Use TP to generate a fixed-duration output pulse. On a rising edge of IN, Q becomes TRUE and stays TRUE for exactly PT, regardless of the subsequent state of IN.

Behavior:

On a rising edge of IN:

Q becomes TRUE immediately
ET starts counting from 0

While the timer is running (ET < PT):

Q remains TRUE regardless of IN state
A new rising edge on IN has no effect

When ET reaches PT:

Q becomes FALSE
ET resets to 0

Usage example:

T3(IN := Trigger, PT := T#500ms);

Buzzer := T3.Q; (* Buzzer sounds for exactly 500 ms per trigger *)

RTC (Real-Time Clock)

The RTC function block maintains a continuously increasing DATE_AND_TIME value starting from a preset timestamp.
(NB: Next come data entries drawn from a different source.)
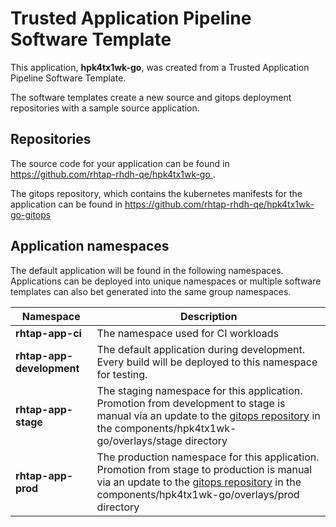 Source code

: # Trusted Application Pipeline Software Template

This application, **hpk4tx1wk-go**, was created from a Trusted Application Pipeline Software Template.

The software templates create a new source and gitops deployment repositories with a sample source application. 

## Repositories

The source code for your application can be found in [https://github.com/rhtap-rhdh-qe/hpk4tx1wk-go ](https://github.com/rhtap-rhdh-qe/hpk4tx1wk-go ).
 
The gitops repository, which contains the kubernetes manifests for the application can be found in 
[https://github.com/rhtap-rhdh-qe/hpk4tx1wk-go-gitops ](https://github.com/rhtap-rhdh-qe/hpk4tx1wk-go-gitops ) 

## Application namespaces 

The default application will be found in the following namespaces. Applications can be deployed into unique namespaces or multiple software templates can also bet generated into the same group namespaces.  

|  Namespace   |  Description   |  
| -------- | -------- |
| **rhtap-app-ci** | The namespace used for CI workloads |
| **rhtap-app-development** | The default application during development. Every build will be deployed to this namespace for testing. |
| **rhtap-app-stage** | The staging namespace for this application. Promotion from development to stage is manual via an update to the [gitops repository](https://github.com/rhtap-rhdh-qe/hpk4tx1wk-go-gitops ) in the components/hpk4tx1wk-go/overlays/stage directory |
| **rhtap-app-prod** | The production namespace for this application. Promotion from stage to production is manual via an update to the [gitops repository](https://github.com/rhtap-rhdh-qe/hpk4tx1wk-go-gitops ) in the components/hpk4tx1wk-go/overlays/prod directory | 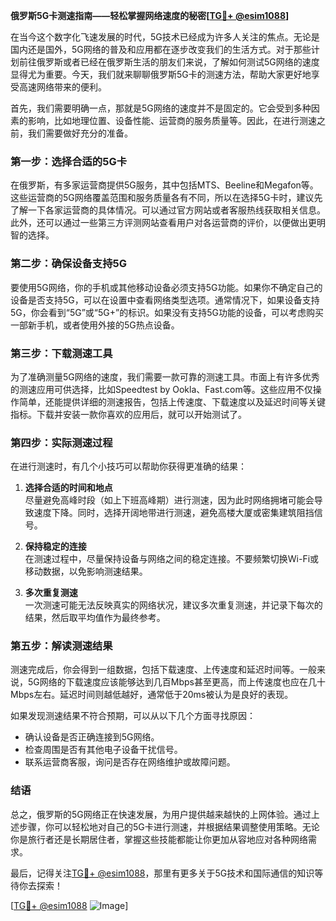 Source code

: **俄罗斯5G卡测速指南——轻松掌握网络速度的秘密[[TG💪+ @esim1088](https://t.me/s/esim1088)]**

在当今这个数字化飞速发展的时代，5G技术已经成为许多人关注的焦点。无论是国内还是国外，5G网络的普及和应用都在逐步改变我们的生活方式。对于那些计划前往俄罗斯或者已经在俄罗斯生活的朋友们来说，了解如何测试5G网络的速度显得尤为重要。今天，我们就来聊聊俄罗斯5G卡的测速方法，帮助大家更好地享受高速网络带来的便利。

首先，我们需要明确一点，那就是5G网络的速度并不是固定的。它会受到多种因素的影响，比如地理位置、设备性能、运营商的服务质量等。因此，在进行测速之前，我们需要做好充分的准备。

### **第一步：选择合适的5G卡**

在俄罗斯，有多家运营商提供5G服务，其中包括MTS、Beeline和Megafon等。这些运营商的5G网络覆盖范围和服务质量各有不同，所以在选择5G卡时，建议先了解一下各家运营商的具体情况。可以通过官方网站或者客服热线获取相关信息。此外，还可以通过一些第三方评测网站查看用户对各运营商的评价，以便做出更明智的选择。

### **第二步：确保设备支持5G**

要使用5G网络，你的手机或其他移动设备必须支持5G功能。如果你不确定自己的设备是否支持5G，可以在设置中查看网络类型选项。通常情况下，如果设备支持5G，你会看到“5G”或“5G+”的标识。如果没有支持5G功能的设备，可以考虑购买一部新手机，或者使用外接的5G热点设备。

### **第三步：下载测速工具**

为了准确测量5G网络的速度，我们需要一款可靠的测速工具。市面上有许多优秀的测速应用可供选择，比如Speedtest by Ookla、Fast.com等。这些应用不仅操作简单，还能提供详细的测速报告，包括上传速度、下载速度以及延迟时间等关键指标。下载并安装一款你喜欢的应用后，就可以开始测试了。

### **第四步：实际测速过程**

在进行测速时，有几个小技巧可以帮助你获得更准确的结果：

1. **选择合适的时间和地点**  
   尽量避免高峰时段（如上下班高峰期）进行测速，因为此时网络拥堵可能会导致速度下降。同时，选择开阔地带进行测速，避免高楼大厦或密集建筑阻挡信号。

2. **保持稳定的连接**  
   在测速过程中，尽量保持设备与网络之间的稳定连接。不要频繁切换Wi-Fi或移动数据，以免影响测速结果。

3. **多次重复测速**  
   一次测速可能无法反映真实的网络状况，建议多次重复测速，并记录下每次的结果，然后取平均值作为最终参考。

### **第五步：解读测速结果**

测速完成后，你会得到一组数据，包括下载速度、上传速度和延迟时间等。一般来说，5G网络的下载速度应该能够达到几百Mbps甚至更高，而上传速度也应在几十Mbps左右。延迟时间则越低越好，通常低于20ms被认为是良好的表现。

如果发现测速结果不符合预期，可以从以下几个方面寻找原因：
- 确认设备是否正确连接到5G网络。
- 检查周围是否有其他电子设备干扰信号。
- 联系运营商客服，询问是否存在网络维护或故障问题。

### **结语**

总之，俄罗斯的5G网络正在快速发展，为用户提供越来越快的上网体验。通过上述步骤，你可以轻松地对自己的5G卡进行测速，并根据结果调整使用策略。无论你是旅行者还是长期居住者，掌握这些技能都能让你更加从容地应对各种网络需求。

最后，记得关注[TG💪+ @esim1088](https://t.me/s/esim1088)，那里有更多关于5G技术和国际通信的知识等待你去探索！

[[TG💪+ @esim1088](https://t.me/s/esim1088) ![Image](https://i.postimg.cc/4NQfJmqS/Snipaste-2025-05-13-00-14-12.png)] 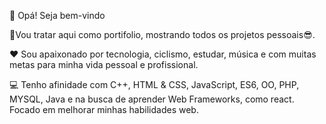 
🤟 Opá! Seja bem-vindo

📜Vou tratar aqui como portifolio, mostrando todos os projetos pessoais😎.

❤ Sou apaixonado por tecnologia, ciclismo, estudar, música e com muitas metas para minha vida pessoal e profissional.

💻 Tenho afinidade com C++, HTML & CSS, JavaScript, ES6, OO, PHP, MYSQL, Java e na busca de aprender Web Frameworks, como react. Focado em melhorar minhas habilidades web.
Unlike elapsed-time calculations, the CDT value represents an absolute timestamp that advances while the block is enabled.

RTC Structure

Property	Type	Access	Description
EN	BIT	Input (Hidden)	Enables the RTC block
PDT	DATE_AND_TIME	Input (Hidden)	Preset date and time
Q	BIT	Read-only output	TRUE while the RTC is counting
CDT	DATE_AND_TIME	Read-only output	Current date and time value

Declaration and Usage Example:

VAR
MyRTC : RTC;
InitTime : DATE_AND_TIME := DT#2025-01-01-00:00:00;
END_VAR

MyRTC(
EN := TRUE,
PDT := InitTime
);

CurrentTime := MyRTC.CDT;
Running := MyRTC.Q;